(Material provided Opens)

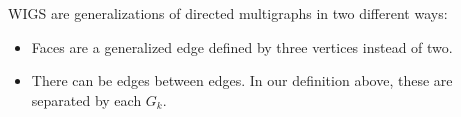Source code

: WIGS are generalizations of directed multigraphs in two different ways:
\begin{itemize}
  \item Faces are a generalized edge defined by three vertices instead of two.
  \item There can be edges between edges. In our definition above, these are separated by each $G_{k}.$
\end{itemize}

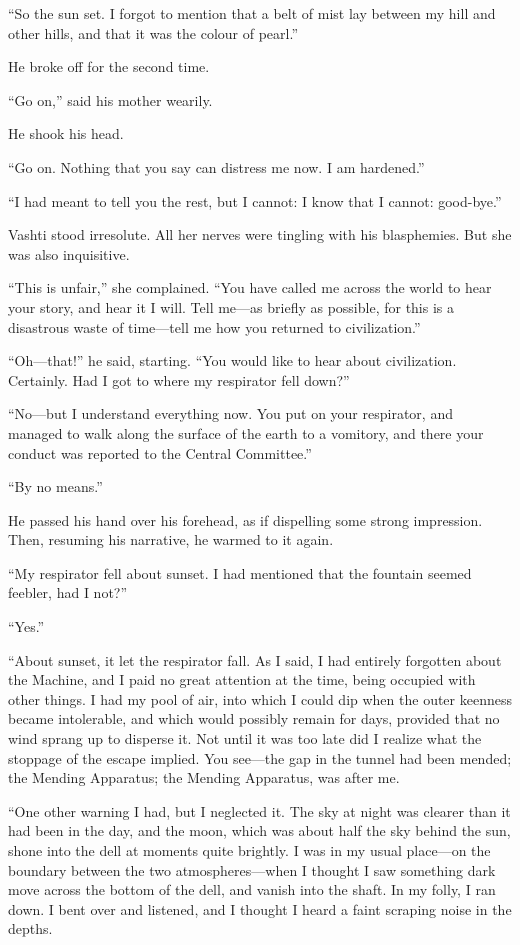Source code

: ``So the sun set. I forgot to mention that a belt of mist lay between my hill and other hills, and that it was the colour of pearl.''

He broke off for the second time.

``Go on,'' said his mother wearily.

He shook his head.

``Go on. Nothing that you say can distress me now. I am hardened.''

``I had meant to tell you the rest, but I cannot: I know that I cannot: good-bye.''

Vashti stood irresolute. All her nerves were tingling with his blasphemies. But she was also inquisitive.

``This is unfair,'' she complained. ``You have called me across the world to hear your story, and hear it I will. Tell me---as briefly as possible, for this is a disastrous waste of time---tell me how you returned to civilization.''

``Oh---that!'' he said, starting. ``You would like to hear about civilization. Certainly. Had I got to where my respirator fell down?''

``No---but I understand everything now. You put on your respirator, and managed to walk along the surface of the earth to a vomitory, and there your conduct was reported to the Central Committee.''

``By no means.''

He passed his hand over his forehead, as if dispelling some strong impression. Then, resuming his narrative, he warmed to it again.

``My respirator fell about sunset. I had mentioned that the fountain seemed feebler, had I not?''

``Yes.''

``About sunset, it let the respirator fall. As I said, I had entirely forgotten about the Machine, and I paid no great attention at the time, being occupied with other things. I had my pool of air, into which I could dip when the outer keenness became intolerable, and which would possibly remain for days, provided that no wind sprang up to disperse it. Not until it was too late did I realize what the stoppage of the escape implied. You see---the gap in the tunnel had been mended; the Mending Apparatus; the Mending Apparatus, was after me.

``One other warning I had, but I neglected it. The sky at night was clearer than it had been in the day, and the moon, which was about half the sky behind the sun, shone into the dell at moments quite brightly. I was in my usual place---on the boundary between the two atmospheres---when I thought I saw something dark move across the bottom of the dell, and vanish into the shaft. In my folly, I ran down. I bent over and listened, and I thought I heard a faint scraping noise in the depths.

(Material provided Closes)

Look through the entries. Copy out each line with "civilization" in it.

``This is unfair,'' she complained. ``You have called me across the world to hear your story, and hear it I will. Tell me---as briefly as possible, for this is a disastrous waste of time---tell me how you returned to civilization.''
``Oh---that!'' he said, starting. ``You would like to hear about civilization. Certainly. Had I got to where my respirator fell down?''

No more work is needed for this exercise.